Mircera 30mcg/ 0.3ml Roche treatment for chronic kidney disease (0.3ml)
Dosage form Tube
Specifications Methoxy polyethylene glycol-epetin beta
Ingredient
Thành phần cho 0.3ml
| Composition information | Content |
| Methoxy polyethylene glycol-epetin beta | 30mcg |
Uses
Indications
Mircera 30mcg/0.3ml drug is indicated in the following cases:
The result is the creation of polyethylene glycol - Epoetin Beta with molecular weight of about 60,000 Daltons with PEG base with a molecular weight of about 30,000 Dalons.
In contrast to Erythropoietin, Mircera shows a different activity at a receptor level, manifested by: combining more slowly and separating faster with receptors, reducing specific operations on in vitro and increasing activity on in vivo and increasing half -time time. Differences in terms of pharmacological characteristics help build a regime of treatment once a month for patients.
Mircera stimulates red blood cells by interacting with erythropoietin receptors on stem cells in the bone marrow. As the main growth factor for the development of erythroid, natural hormone erythropoietin is produced from the kidneys and releases into the blood when there is a decrease in oxygen. Reacting with hypoxemia, erythropoietin will affect Erythroid stem cells to increase red blood cell production.
pharmacokinetics
mircera used once a month thanks to the drug with long selling time. The sale time after the Mircera intravenous injection is 15-20 times longer than when using Erythropoietin recombinant.
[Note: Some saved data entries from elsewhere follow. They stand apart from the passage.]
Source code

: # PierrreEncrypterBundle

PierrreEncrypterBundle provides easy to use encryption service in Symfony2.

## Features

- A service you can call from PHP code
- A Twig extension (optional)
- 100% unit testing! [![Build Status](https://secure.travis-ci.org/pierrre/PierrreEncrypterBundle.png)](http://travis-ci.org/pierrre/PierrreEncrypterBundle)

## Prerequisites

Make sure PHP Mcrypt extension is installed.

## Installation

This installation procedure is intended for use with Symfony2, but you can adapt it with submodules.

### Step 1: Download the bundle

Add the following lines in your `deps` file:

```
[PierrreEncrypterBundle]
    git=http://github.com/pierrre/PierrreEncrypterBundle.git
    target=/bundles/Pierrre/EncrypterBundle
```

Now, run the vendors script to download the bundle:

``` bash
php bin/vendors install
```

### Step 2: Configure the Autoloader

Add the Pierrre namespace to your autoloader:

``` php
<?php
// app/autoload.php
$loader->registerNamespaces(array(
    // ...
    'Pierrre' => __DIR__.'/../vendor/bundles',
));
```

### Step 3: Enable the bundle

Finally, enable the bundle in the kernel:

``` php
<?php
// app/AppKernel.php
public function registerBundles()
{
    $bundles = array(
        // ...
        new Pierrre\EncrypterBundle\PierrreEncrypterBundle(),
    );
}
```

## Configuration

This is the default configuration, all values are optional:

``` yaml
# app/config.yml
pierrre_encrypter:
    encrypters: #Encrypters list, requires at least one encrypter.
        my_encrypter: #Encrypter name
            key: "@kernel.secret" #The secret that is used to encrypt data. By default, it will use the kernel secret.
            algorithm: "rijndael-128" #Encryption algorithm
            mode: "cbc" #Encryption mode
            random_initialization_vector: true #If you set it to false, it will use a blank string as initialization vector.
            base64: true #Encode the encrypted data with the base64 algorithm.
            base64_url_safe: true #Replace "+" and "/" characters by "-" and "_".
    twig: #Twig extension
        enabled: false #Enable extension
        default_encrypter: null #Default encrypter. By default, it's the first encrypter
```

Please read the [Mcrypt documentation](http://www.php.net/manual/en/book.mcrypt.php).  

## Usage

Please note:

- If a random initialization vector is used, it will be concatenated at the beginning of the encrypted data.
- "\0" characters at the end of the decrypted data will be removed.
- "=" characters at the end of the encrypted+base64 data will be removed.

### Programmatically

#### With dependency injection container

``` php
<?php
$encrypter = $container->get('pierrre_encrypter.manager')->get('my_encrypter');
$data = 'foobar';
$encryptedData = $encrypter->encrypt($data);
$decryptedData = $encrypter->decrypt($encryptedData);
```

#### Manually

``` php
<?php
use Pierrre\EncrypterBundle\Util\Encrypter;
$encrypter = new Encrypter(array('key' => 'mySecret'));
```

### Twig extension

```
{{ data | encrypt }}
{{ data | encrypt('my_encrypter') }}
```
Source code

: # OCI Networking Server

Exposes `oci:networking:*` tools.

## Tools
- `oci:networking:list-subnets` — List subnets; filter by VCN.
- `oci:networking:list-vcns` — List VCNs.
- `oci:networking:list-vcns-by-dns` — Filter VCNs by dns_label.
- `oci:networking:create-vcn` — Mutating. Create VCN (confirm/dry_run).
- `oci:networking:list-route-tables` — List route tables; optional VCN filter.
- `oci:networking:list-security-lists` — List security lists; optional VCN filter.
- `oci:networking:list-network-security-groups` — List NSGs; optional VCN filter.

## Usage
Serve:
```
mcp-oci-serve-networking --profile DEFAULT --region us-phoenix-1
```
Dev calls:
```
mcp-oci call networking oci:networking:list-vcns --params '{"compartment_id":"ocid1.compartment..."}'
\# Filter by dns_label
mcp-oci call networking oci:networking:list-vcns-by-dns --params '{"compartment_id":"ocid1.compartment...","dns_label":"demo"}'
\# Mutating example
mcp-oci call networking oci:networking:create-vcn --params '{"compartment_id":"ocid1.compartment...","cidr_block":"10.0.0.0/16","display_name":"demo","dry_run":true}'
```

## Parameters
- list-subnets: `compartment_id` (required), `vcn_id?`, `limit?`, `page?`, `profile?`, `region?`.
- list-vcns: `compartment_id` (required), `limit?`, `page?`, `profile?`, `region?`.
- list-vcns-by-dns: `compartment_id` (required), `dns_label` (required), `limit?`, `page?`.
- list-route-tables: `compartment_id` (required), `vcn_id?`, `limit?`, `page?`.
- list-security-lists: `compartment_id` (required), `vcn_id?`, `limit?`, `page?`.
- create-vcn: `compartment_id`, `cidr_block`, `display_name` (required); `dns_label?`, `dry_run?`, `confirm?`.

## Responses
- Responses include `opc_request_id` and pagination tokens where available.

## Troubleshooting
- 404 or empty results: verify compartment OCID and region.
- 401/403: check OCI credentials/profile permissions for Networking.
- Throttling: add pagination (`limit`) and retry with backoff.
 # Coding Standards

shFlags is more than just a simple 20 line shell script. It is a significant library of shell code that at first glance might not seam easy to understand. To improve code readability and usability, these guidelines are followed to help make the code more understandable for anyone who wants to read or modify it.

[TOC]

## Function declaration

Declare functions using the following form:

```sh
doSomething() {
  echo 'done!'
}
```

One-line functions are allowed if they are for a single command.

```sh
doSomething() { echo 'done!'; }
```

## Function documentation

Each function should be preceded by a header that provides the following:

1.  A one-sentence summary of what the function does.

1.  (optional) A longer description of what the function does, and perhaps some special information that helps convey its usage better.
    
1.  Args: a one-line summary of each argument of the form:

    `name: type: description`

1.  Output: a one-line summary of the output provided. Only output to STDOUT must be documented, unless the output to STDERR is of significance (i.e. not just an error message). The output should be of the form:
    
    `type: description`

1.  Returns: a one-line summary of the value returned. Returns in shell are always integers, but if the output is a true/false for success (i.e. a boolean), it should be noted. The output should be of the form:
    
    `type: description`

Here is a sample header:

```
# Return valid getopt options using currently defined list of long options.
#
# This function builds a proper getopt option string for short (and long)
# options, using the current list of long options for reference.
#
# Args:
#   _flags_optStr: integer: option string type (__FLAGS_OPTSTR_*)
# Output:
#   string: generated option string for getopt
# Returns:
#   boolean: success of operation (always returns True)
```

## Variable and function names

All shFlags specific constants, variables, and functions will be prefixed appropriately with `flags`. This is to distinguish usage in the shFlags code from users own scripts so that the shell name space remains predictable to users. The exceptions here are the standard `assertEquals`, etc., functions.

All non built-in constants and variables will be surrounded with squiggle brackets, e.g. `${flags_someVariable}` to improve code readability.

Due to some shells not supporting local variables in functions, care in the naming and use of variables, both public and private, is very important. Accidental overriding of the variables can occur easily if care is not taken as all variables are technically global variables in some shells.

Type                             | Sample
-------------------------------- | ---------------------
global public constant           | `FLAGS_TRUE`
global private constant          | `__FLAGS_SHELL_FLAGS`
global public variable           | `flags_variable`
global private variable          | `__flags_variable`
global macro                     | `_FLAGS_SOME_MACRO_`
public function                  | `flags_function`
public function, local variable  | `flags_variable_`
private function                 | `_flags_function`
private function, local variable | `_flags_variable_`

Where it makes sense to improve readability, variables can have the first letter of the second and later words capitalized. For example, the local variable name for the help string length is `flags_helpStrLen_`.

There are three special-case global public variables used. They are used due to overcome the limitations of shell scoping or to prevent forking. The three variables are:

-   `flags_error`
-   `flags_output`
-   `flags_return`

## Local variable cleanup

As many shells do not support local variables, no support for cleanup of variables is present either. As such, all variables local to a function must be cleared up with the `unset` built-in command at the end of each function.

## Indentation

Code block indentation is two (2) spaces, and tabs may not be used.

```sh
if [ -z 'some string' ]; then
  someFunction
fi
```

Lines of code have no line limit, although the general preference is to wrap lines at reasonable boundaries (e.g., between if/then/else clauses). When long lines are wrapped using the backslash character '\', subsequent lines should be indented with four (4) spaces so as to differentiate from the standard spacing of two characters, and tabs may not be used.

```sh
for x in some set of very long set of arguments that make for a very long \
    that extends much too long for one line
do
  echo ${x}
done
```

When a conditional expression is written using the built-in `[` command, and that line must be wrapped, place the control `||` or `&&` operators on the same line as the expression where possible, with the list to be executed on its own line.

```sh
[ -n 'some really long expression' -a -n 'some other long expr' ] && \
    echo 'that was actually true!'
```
Mircera's pharmacokinetics have been studied in healthy volunteers and in patients with chronic kidney anemia, which is hemoglobin and has not yet been hematuric.In patients with chronic kidney disease, the clearance and distribution of methoxy polyethylene glycol - Epoetin beta regardless of the dose.
absorption
After being injected into the skin of patients with chronic kidney disease, the concentration of methoxy polyethylene glycol - Epoetin Beta is achieved maximum after 72 hours of injection (median values) in patients with hemolysis and 95 hours after injection in patients without hemolysis.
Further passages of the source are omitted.